The class has the following data science pre-requisites: DS5110, DS5220 and DS5230.
This course encourages student to solve real-world data science problems by applying the skills they obtained in previous classes of their Data Science program. Students will gain practical experience with the key steps of any data science project, namely, data import, data tyding and transformation, statistical modelling, and visualization. The course combines a programming component in R with a machine learning component. Repeatability and reproducibility of results will be emphasized.
Data Science is a discipline that combines computing with statistics. A data analysis problem is solved in a series of data-centric steps: data acquisition and representation (Import), data cleaning (Tidy), and an iterative sequence of data transformation (Transform), data modelling (Model) and data visualization (Visualize). The end result of the process is to communicate insights obtained from the data (Communicate). This class will take you through all the steps in the process and will teach you how to approach such problems in a systematic manner. You will learn how to design data analysis pipelines as well as how to implement data analysis pipelines. The class will also emphasize how elegant code leads to reproducible science.
The class will feature a couple small starter projects and one class project in which students will deliver a solution to a real-world data analysis challenge. All projects will be done individually. Starter projects will be done in the R programming language, the class project can be done using any language or tool, but class staff will only be able to provide detailed support for technologies they are familiar with.
The goal of this class is to reinforce the Data Science practices that were discussed in previous classes. These are summarized by the six activities listed next (adapted from “The levels of data science class” by Jeff Leek).

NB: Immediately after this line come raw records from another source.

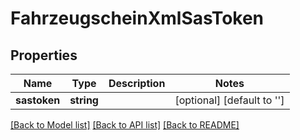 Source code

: # FahrzeugscheinXmlSasToken

## Properties
Name | Type | Description | Notes
------------ | ------------- | ------------- | -------------
**sastoken** | **string** |  | [optional] [default to '']

[[Back to Model list]](../../README.md#documentation-for-models) [[Back to API list]](../../README.md#documentation-for-api-endpoints) [[Back to README]](../../README.md)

The projects will focus on analyzing large dataset extracted from GitHub. The challenges that will have to be overcome will include large scale data acquistion (the target is 1 million projects), data cleaning (the data is not guaranteed to be clean, to the contrary it is know to be messy), data representation (how do we model the data), data storage (define a storage format, e.g. a relational database), how to analyze the data, choose machine learning techniques (NLP, clustering, etc.), and vizualize the results.

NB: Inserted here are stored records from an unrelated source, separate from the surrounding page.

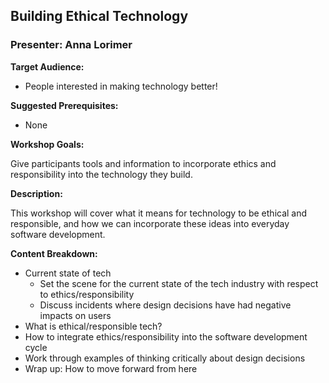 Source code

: ## Building Ethical Technology
### Presenter: Anna Lorimer

**Target Audience:** 
- People interested in making technology better!

**Suggested Prerequisites:** 
- None

**Workshop Goals:**

Give participants tools and information to incorporate ethics and responsibility into the technology they build.

**Description:**

This workshop will cover what it means for technology to be ethical and responsible, and how we can incorporate these ideas into everyday software development.

**Content Breakdown:**
- Current state of tech
    - Set the scene for the current state of the tech industry with respect to ethics/responsibility
    - Discuss incidents where design decisions have had negative impacts on users
- What is ethical/responsible tech?
- How to integrate ethics/responsibility into the software development cycle
- Work through examples of thinking critically about design decisions
- Wrap up: How to move forward from here

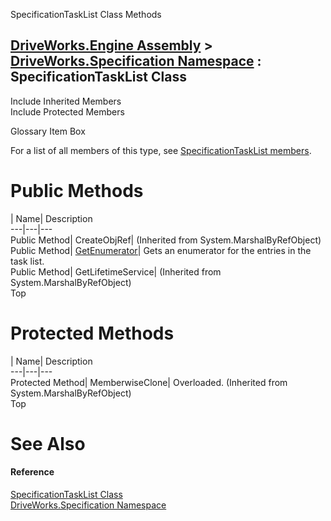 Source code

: SpecificationTaskList Class Methods   
  
[DriveWorks.Engine Assembly](topic2156.md) > [DriveWorks.Specification Namespace](topic10764.md) : SpecificationTaskList Class  
---  
  
Include Inherited Members    
Include Protected Members    


Glossary Item Box

For a list of all members of this type, see [SpecificationTaskList members](topic11526.md).

# Public Methods

| Name| Description  
---|---|---  
Public Method| CreateObjRef|  (Inherited from System.MarshalByRefObject)  
Public Method| [GetEnumerator](topic11531.md)| Gets an enumerator for the entries in the task list.   
Public Method| GetLifetimeService|  (Inherited from System.MarshalByRefObject)  
Top

# Protected Methods

| Name| Description  
---|---|---  
Protected Method| MemberwiseClone| Overloaded. (Inherited from System.MarshalByRefObject)  
Top

# See Also

#### Reference

[SpecificationTaskList Class](topic11525.md)   
[DriveWorks.Specification Namespace](topic10764.md)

One paper that is an example of an analysis of GitHub data is “A large-scale study of programming languages and code quality in GitHub” by Ray et al. html.
Lectures will reviews basics of data science, reproducibility and depending on student interest and need, topics in machine learning, and programming: R, Markdown, dataframes, ggplot, tidyverse, Shiny.
The grade in this class will be entirely based on the final deliverables that consist of (a) a 1-minute elevetor pitch, (b) a 10-minute presentation, (c) a project report, and (d) a github repository with software.
Projects are individual.
Projects will be presented to a pannel of experts in data science. Currently two experts are confirmed: John Tristan and Jiahao Chen.